Functional tasks like dressing showed minimal impairment for both SR and DR groups, with similar numbers reporting little or no difficulty (p=0.50). Getting in and out of transport yielded comparable results. Routine activities, such as using cutlery, shopping, carrying trays, combing hair, hanging clothes, and washing under arms, were largely restored in both groups. No significant differences were found in tasks requiring overhead or rotational movements (p values 0.28–0.61). Overall, daily functional performance was similarly regained after both SR and DR repairs, consistent with existing evidence. Prasathaporn et al. (2011) [18] found no significant functional score differences between single and double row repair techniques. Imam et al. (2020) [19] observed similar Oxford Shoulder Scores postoperatively for tears under 3 cm, indicating both techniques restore daily activity equally. Lapner et al. (2012) [9], Gutierrez et al. (2025) [14], and Gu et al. (2023) [11] all reported comparable functional outcomes for small tears regardless of technique. Miškulin et al. (2015) [20] and Imam & Abdelkafy (2016) [21] showed excellent long-term recovery and significant improvement in Oxford Shoulder Score for single and double row repairs, respectively, supporting robust functional recovery with either method.

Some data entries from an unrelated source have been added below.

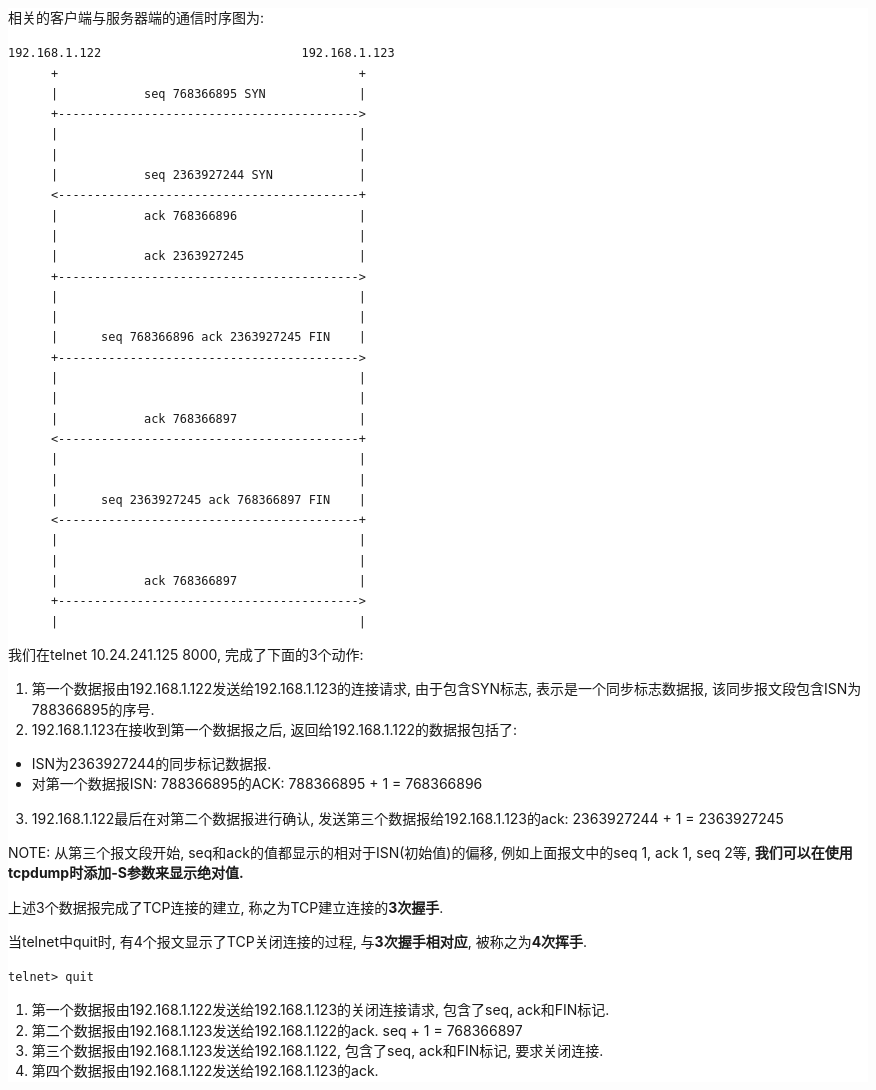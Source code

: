 相关的客户端与服务器端的通信时序图为:
```
192.168.1.122                            192.168.1.123
      +                                          +
      |            seq 768366895 SYN             |
      +------------------------------------------>
      |                                          |
      |                                          |
      |            seq 2363927244 SYN            |
      <------------------------------------------+
      |            ack 768366896                 |
      |                                          |
      |            ack 2363927245                |
      +------------------------------------------>
      |                                          |
      |                                          |
      |      seq 768366896 ack 2363927245 FIN    |
      +------------------------------------------>
      |                                          |
      |                                          |
      |            ack 768366897                 |
      <------------------------------------------+
      |                                          |
      |                                          |
      |      seq 2363927245 ack 768366897 FIN    |
      <------------------------------------------+
      |                                          |
      |                                          |
      |            ack 768366897                 |
      +------------------------------------------>
      |                                          |
```

我们在telnet 10.24.241.125 8000,  完成了下面的3个动作:
1. 第一个数据报由192.168.1.122发送给192.168.1.123的连接请求,  由于包含SYN标志,  表示是一个同步标志数据报,  该同步报文段包含ISN为788366895的序号.
2. 192.168.1.123在接收到第一个数据报之后,  返回给192.168.1.122的数据报包括了:
  * ISN为2363927244的同步标记数据报.
  * 对第一个数据报ISN: 788366895的ACK: 788366895 + 1 = 768366896
3. 192.168.1.122最后在对第二个数据报进行确认,  发送第三个数据报给192.168.1.123的ack: 2363927244 + 1 = 2363927245

NOTE: 从第三个报文段开始,  seq和ack的值都显示的相对于ISN(初始值)的偏移,  例如上面报文中的seq 1,  ack 1,  seq 2等,  **我们可以在使用tcpdump时添加-S参数来显示绝对值.**

上述3个数据报完成了TCP连接的建立,  称之为TCP建立连接的**3次握手**.

当telnet中quit时,  有4个报文显示了TCP关闭连接的过程,  与**3次握手相对应**,  被称之为**4次挥手**.
```
telnet> quit
```

1. 第一个数据报由192.168.1.122发送给192.168.1.123的关闭连接请求,  包含了seq,  ack和FIN标记.
2. 第二个数据报由192.168.1.123发送给192.168.1.122的ack. seq + 1 = 768366897
3. 第三个数据报由192.168.1.123发送给192.168.1.122,  包含了seq,  ack和FIN标记,  要求关闭连接.
4. 第四个数据报由192.168.1.122发送给192.168.1.123的ack.
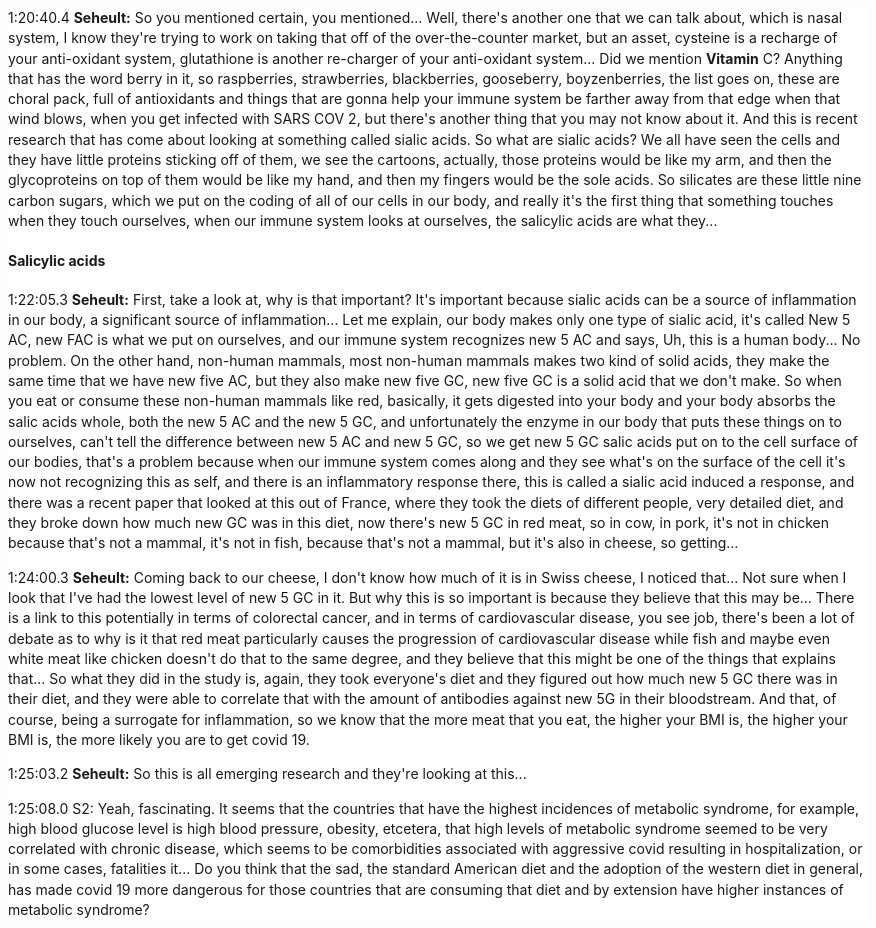 1:20:40.4  **Seheult:**  So you mentioned certain, you mentioned... Well, there's another one that we can talk about, which is nasal system, I know they're trying to work on taking that off of the over-the-counter market, but an asset, cysteine is a recharge of your anti-oxidant system, glutathione is another re-charger of your anti-oxidant system... Did we mention  **Vitamin**  C? Anything that has the word berry in it, so raspberries, strawberries, blackberries, gooseberry, boyzenberries, the list goes on, these are choral pack, full of antioxidants and things that are gonna help your immune system be farther away from that edge when that wind blows, when you get infected with SARS COV 2, but there's another thing that you may not know about it. And this is recent research that has come about looking at something called sialic acids. So what are sialic acids? We all have seen the cells and they have little proteins sticking off of them, we see the cartoons, actually, those proteins would be like my arm, and then the glycoproteins on top of them would be like my hand, and then my fingers would be the sole acids. So silicates are these little nine carbon sugars, which we put on the coding of all of our cells in our body, and really it's the first thing that something touches when they touch ourselves, when our immune system looks at ourselves, the salicylic acids are what they...

#### Salicylic acids

1:22:05.3  **Seheult:**  First, take a look at, why is that important? It's important because sialic acids can be a source of inflammation in our body, a significant source of inflammation... Let me explain, our body makes only one type of sialic acid, it's called New 5 AC, new FAC is what we put on ourselves, and our immune system recognizes new 5 AC and says, Uh, this is a human body... No problem. On the other hand, non-human mammals, most non-human mammals makes two kind of solid acids, they make the same time that we have new five AC, but they also make new five GC, new five GC is a solid acid that we don't make. So when you eat or consume these non-human mammals like red, basically, it gets digested into your body and your body absorbs the salic acids whole, both the new 5 AC and the new 5 GC, and unfortunately the enzyme in our body that puts these things on to ourselves, can't tell the difference between new 5 AC and new 5 GC, so we get new 5 GC salic acids put on to the cell surface of our bodies, that's a problem because when our immune system comes along and they see what's on the surface of the cell it's now not recognizing this as self, and there is an inflammatory response there, this is called a sialic acid induced a response, and there was a recent paper that looked at this out of France, where they took the diets of different people, very detailed diet, and they broke down how much new GC was in this diet, now there's new 5 GC in red meat, so in cow, in pork, it's not in chicken because that's not a mammal, it's not in fish, because that's not a mammal, but it's also in cheese, so getting...

1:24:00.3  **Seheult:**  Coming back to our cheese, I don't know how much of it is in Swiss cheese, I noticed that... Not sure when I look that I've had the lowest level of new 5 GC in it. But why this is so important is because they believe that this may be... There is a link to this potentially in terms of colorectal cancer, and in terms of cardiovascular disease, you see job, there's been a lot of debate as to why is it that red meat particularly causes the progression of cardiovascular disease while fish and maybe even white meat like chicken doesn't do that to the same degree, and they believe that this might be one of the things that explains that... So what they did in the study is, again, they took everyone's diet and they figured out how much new 5 GC there was in their diet, and they were able to correlate that with the amount of antibodies against new 5G in their bloodstream. And that, of course, being a surrogate for inflammation, so we know that the more meat that you eat, the higher your BMI is, the higher your BMI is, the more likely you are to get covid 19.

1:25:03.2  **Seheult:**  So this is all emerging research and they're looking at this...

1:25:08.0 S2: Yeah, fascinating. It seems that the countries that have the highest incidences of metabolic syndrome, for example, high blood glucose level is high blood pressure, obesity, etcetera, that high levels of metabolic syndrome seemed to be very correlated with chronic disease, which seems to be comorbidities associated with aggressive covid resulting in hospitalization, or in some cases, fatalities it... Do you think that the sad, the standard American diet and the adoption of the western diet in general, has made covid 19 more dangerous for those countries that are consuming that diet and by extension have higher instances of metabolic syndrome?
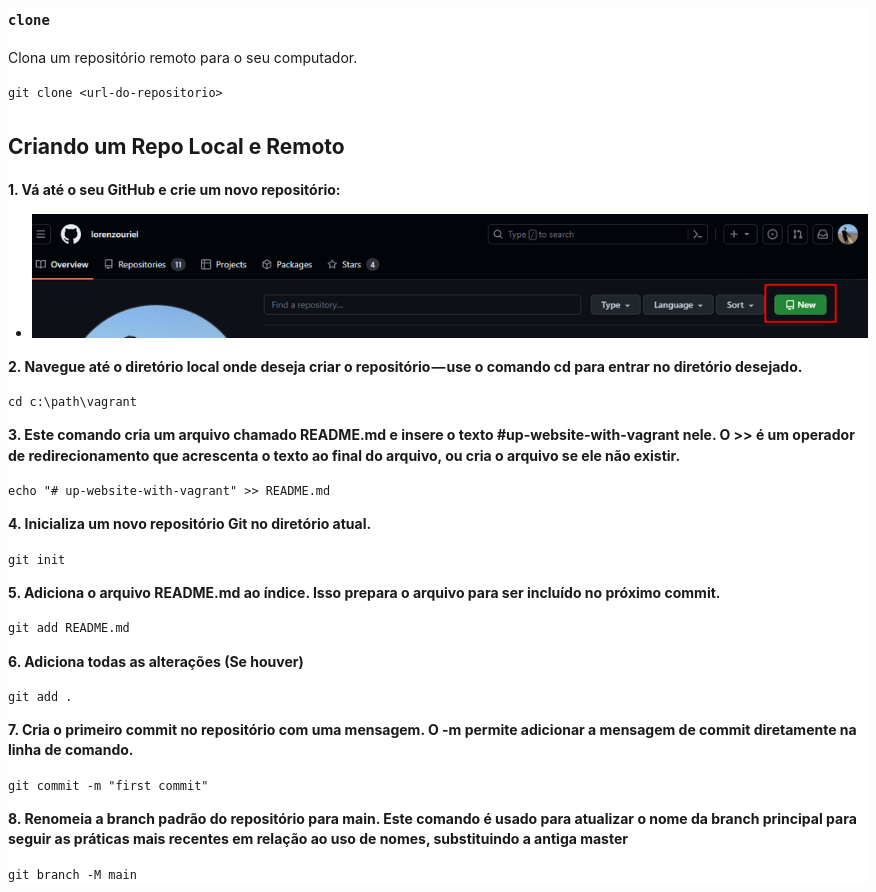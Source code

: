 ### **`clone`**
Clona um repositório remoto para o seu computador.
```shell
git clone <url-do-repositorio>
```

## Criando um Repo Local e Remoto
**1. Vá até o seu GitHub e crie um novo repositório:**
- ![1](/topics/img/02/1.png)

**2. Navegue até o diretório local onde deseja criar o repositório — use o comando cd para entrar no diretório desejado.**
```shell
cd c:\path\vagrant
```

**3. Este comando cria um arquivo chamado README.md e insere o texto #up-website-with-vagrant nele. O >> é um operador de redirecionamento que acrescenta o texto ao final do arquivo, ou cria o arquivo se ele não existir.**
```shell
echo "# up-website-with-vagrant" >> README.md
```

**4. Inicializa um novo repositório Git no diretório atual.**
```shell
git init
```

**5. Adiciona o arquivo README.md ao índice. Isso prepara o arquivo para ser incluído no próximo commit.**
```shell
git add README.md
```

**6. Adiciona todas as alterações (Se houver)**
```shell
git add .
```

**7. Cria o primeiro commit no repositório com uma mensagem. O -m permite adicionar a mensagem de commit diretamente na linha de comando.**
```shell
git commit -m "first commit"
```

**8. Renomeia a branch padrão do repositório para main. Este comando é usado para atualizar o nome da branch principal para seguir as práticas mais recentes em relação ao uso de nomes, substituindo a antiga master**
```shell
git branch -M main
```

Overall, the study cohort reflected the typical age and gender distribution seen in degenerative supraspinatus tears. Both repair techniques demonstrated substantial functional improvement, with the Constant Shoulder Score showing progressive recovery over six months and no significant differences between single row and double row groups. Oxford Shoulder Score pain parameters and functional task performance also showed comparable outcomes at six months, indicating similar pain relief and restoration of daily activity across techniques. Collectively, these findings suggest that while patients experience meaningful postoperative recovery, the choice of repair method does not significantly alter early functional or pain-related outcomes.
CONCLUSION
This study demonstrates that single row and double row arthroscopic rotator cuff repair techniques provide similar early clinical outcomes. Although both groups showed significant postoperative improvement, neither technique exhibited superiority in terms of pain reduction, functional restoration, or ability to perform daily activities at six months. Given the comparable performance of both methods, surgical selection may be best guided by tear characteristics, intraoperative considerations, and surgeon expertise rather than anticipated differences in short-term recovery. Further long-term follow-up studies may help clarify whether these similarities persist over time.